__What to do__: Go through the listing below and count the lines with "this" in them. Only the count is needed.

── Supplied records

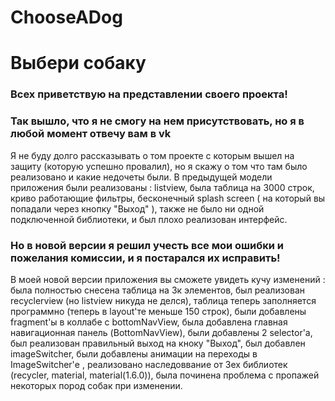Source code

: # ChooseADog
# Выбери собаку
### Всех приветствую на представлении своего проекта!
### Так вышло, что я не смогу на нем присутствовать, но я в любой момент отвечу вам в vk
Я не буду долго рассказывать о том проекте с которым вышел на защиту (которую успешно провалил), но я скажу о том что там было реализовано и какие недочеты были.
В предыдущей модели приложения были реализованы : listview, была таблица на 3000 строк, криво работающие фильтры, бесконечный splash screen ( на который вы попадали через кнопку "Выход" ), также не было ни одной подключенной библиотеки, и был плохо реализован интерфейс.  
### Но в новой версии я решил учесть все мои ошибки и пожелания комиссии, и я постарался их исправить!
В моей новой версии приложения вы сможете увидеть кучу изменений : была полностью снесена таблица на 3к элементов, был реализован recyclerview (но listview никуда не делся), таблица теперь заполняется программно (теперь в layout'те меньше 150 строк), были добавлены fragment'ы в коллабе с bottomNavView, была добавлена главная навигационная панель (BottomNavView), были добавлены 2 selector'а, был реализован правильный выход на кноку "Выход", был добавлен imageSwitcher, были добавлены анимации на переходы в ImageSwitcher'е , реализовано наследоввание от 3ех библиотек (recycler, material, material(1.6.0)), была починена проблема с пропажей некоторых пород собак при изменении.

 
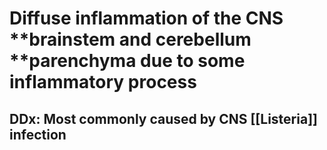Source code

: # Diffuse inflammation of the CNS **brainstem and cerebellum **parenchyma due to some inflammatory process
## DDx: Most commonly caused by CNS [[Listeria]] infection 
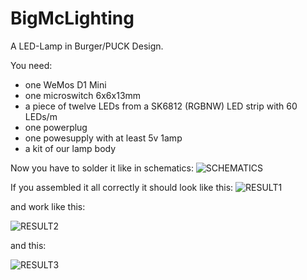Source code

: # BigMcLighting

A LED-Lamp in Burger/PUCK Design.

You need:
* one WeMos D1 Mini
* one microswitch 6x6x13mm
* a piece of twelve LEDs from a SK6812 (RGBNW) LED strip with 60 LEDs/m
* one powerplug
* one powesupply with at least 5v 1amp
* a kit of our lamp body

Now you have to solder it like in schematics:
![SCHEMATICS](https://raw.github.com/FabLab-Luenen/BigMcLighting/master/pictures/schematics.jpg)

If you assembled it all correctly it should look like this:
![RESULT1](https://raw.github.com/FabLab-Luenen/BigMcLighting/master/pictures/result1.jpg)

and work like this:

![RESULT2](https://raw.github.com/FabLab-Luenen/BigMcLighting/master/pictures/result2.gif)

and this:

![RESULT3](https://raw.github.com/FabLab-Luenen/BigMcLighting/master/pictures/result3.gif)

────

__Response area__: 3